Several other women from Echo are also collecting items from Echo’s past for the upcoming anniversary. Lynn Kuehn, Alice Dahl and a handful of others have been gathering information on the history of the city of Echo.
Beginning with the year it was established, 1892, to present day Echo, the women found out some interesting facts some of which they shared and will be publishing in a book for sale at the event and possibly as early as next week.
The story goes that naming the village of Echo was a problem. The town fathers sent in names, like Prairie Rose and others, but the name kept coming back, like an echo, as already been taken.
Another theory was that when the train whistle blew, it echoed off the surrounding hills in a mournful way.
“We went through the old Echo papers at SMSU (Southwest Minnesota State University) to verify as much as we could,” Kuehn said. “We took pictures of the articles (instead of writing notes). Digital cameras are so advanced, the pictures turned out well.”
Speaking of pictures, Dahl said that the women included more photos than in the previous history book.
“We have all of the town mayors’ pictures except one,” Dahl said. “We read all the newspapers since 1895, except occasionally one that was missing.”
Kuehn said she learned a lot about her own grandfather and the experiences he had. Her grandfather was George B. Hughes, the editor of the town newspaper for 50 years beginning in 1905.
She also noted feeling like she was a snoop, looking into people’s pasts, such as wedding announcements for people whose spouses have since died and the living person went on to marry someone else.

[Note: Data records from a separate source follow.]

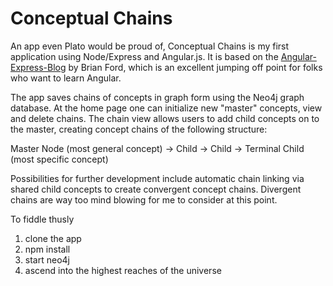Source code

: Conceptual Chains
=================
An app even Plato would be proud of, Conceptual Chains is my first application using Node/Express and Angular.js. It is based on the <a href='https://github.com/btford/angular-express-blog'>Angular-Express-Blog</a> by Brian Ford, which is an excellent jumping off point for folks who want to learn Angular. 

The app saves chains of concepts in graph form using the Neo4j graph database. At the home page one can initialize new "master" concepts, view and delete chains. The chain view allows users to add child concepts on to the master, creating concept chains of the following structure:

Master Node (most general concept) -> Child -> Child -> Terminal Child (most specific concept)

Possibilities for further development include automatic chain linking via shared child concepts to create convergent concept chains. Divergent chains are way too mind blowing for me to consider at this point.

To fiddle thusly   
1) clone the app  
2) npm install  
3) start neo4j  
4) ascend into the highest reaches of the universe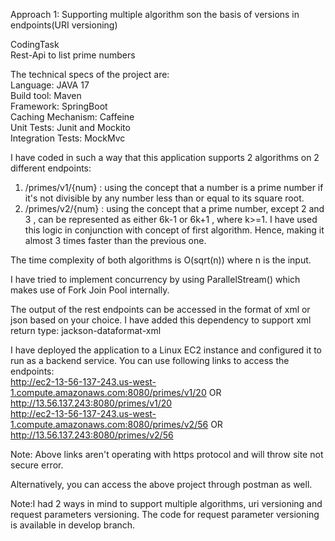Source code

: Approach 1: Supporting multiple algorithm son the basis of versions in endpoints(URI versioning)

CodingTask<br>
Rest-Api to list prime numbers

The technical specs of the project are:<br>
Language: JAVA 17<br>
Build tool: Maven<br>
Framework: SpringBoot<br>
Caching Mechanism: Caffeine<br>
Unit Tests: Junit and Mockito<br>
Integration Tests: MockMvc<br>

I have coded in such a way that this application supports 2 algorithms on 2 different endpoints:<br>
 1. /primes/v1/{num} : using the concept that a number is a prime number if it's not divisible by any number less than or equal to its square root.<br>
 2. /primes/v2/{num} : using the concept that a prime number, except 2 and 3 , can be represented as either 6k-1 or 6k+1 , where k>=1. I have used this logic in conjunction with concept of first algorithm. Hence, making it almost 3 times faster than the previous one.<br>
 

The time complexity of both algorithms is O(sqrt(n)) where n is the input. <br>

I have tried to implement concurrency by using ParallelStream() which makes use of Fork Join Pool internally.<br>

The output of the rest endpoints can be accessed in the format of xml or json based on your choice. I have added this dependency to support xml return type: jackson-dataformat-xml<br>

I have deployed the application to a Linux EC2 instance and configured it to run as a backend service. You can use following links to access the endpoints:<br>
http://ec2-13-56-137-243.us-west-1.compute.amazonaws.com:8080/primes/v1/20  OR http://13.56.137.243:8080/primes/v1/20<br>
http://ec2-13-56-137-243.us-west-1.compute.amazonaws.com:8080/primes/v2/56  OR http://13.56.137.243:8080/primes/v2/56<br>

Note: Above links aren't operating with https protocol and will throw site not secure error.<br>

Alternatively, you can access the above project through postman as well.<br>


Note:I had 2 ways in mind to support multiple algorithms, uri versioning and request parameters versioning. The code for request parameter versioning is available in develop branch.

“They also wrote a lot about residents buying new cars back then,” Kuehn said. “Echo was a booming hub back in its day.”
“We tried to expand the war era in the book,” Dahl said. “Letters home from World War I and II soldiers. And, the entertainment section, too, with local authors and musicians.”
Kuehn added that there was a family of missionaries who were executed during WWII, and a WWII veteran who came back to Echo to live out his life in a wheelchair.
Kurtz could remember when he was 8 years old and playing cards with WWII veterans at one of the pool halls in town. He also learned to shoot pool at about that age, saying that he never had to pay for the games like the adults did. They just needed a fourth or an opponent.
Then they discussed a little more recent years and the stores and cafes along main street, now named Second Avenue. It was easy for them to sit back and reminisce about the years they lived in town.
Something else that not many people remember about Echo is that the school mascot wasn’t always the Rockets. In 1947, without any fanfare or hoopla, the mascot quietly changed from the Black Raiders to the Echo Rockets, Dahl and Kuehn said. Since then, there has never been an explanation.
The women also mentioned a monumental fire that took four buildings on the north side of main street in 1912.
“They worked hard to save the hardware store on the corner of Second Avenue (main street) and 4th Street,” Kuehn said. That wasn’t the only fire that nearly destroyed the Village of Echo back in the day.
And, it all started with the village that sprouted on the south side of the hill heading to Vesta, in the valley near a large lake that has long since been drained.
The town was transplanted to its current location when the post master back then heard about the train going through further north and moved the post office to be near the depot.
These and many more memories are shared in the new 125th anniversary book the Echo women compiled.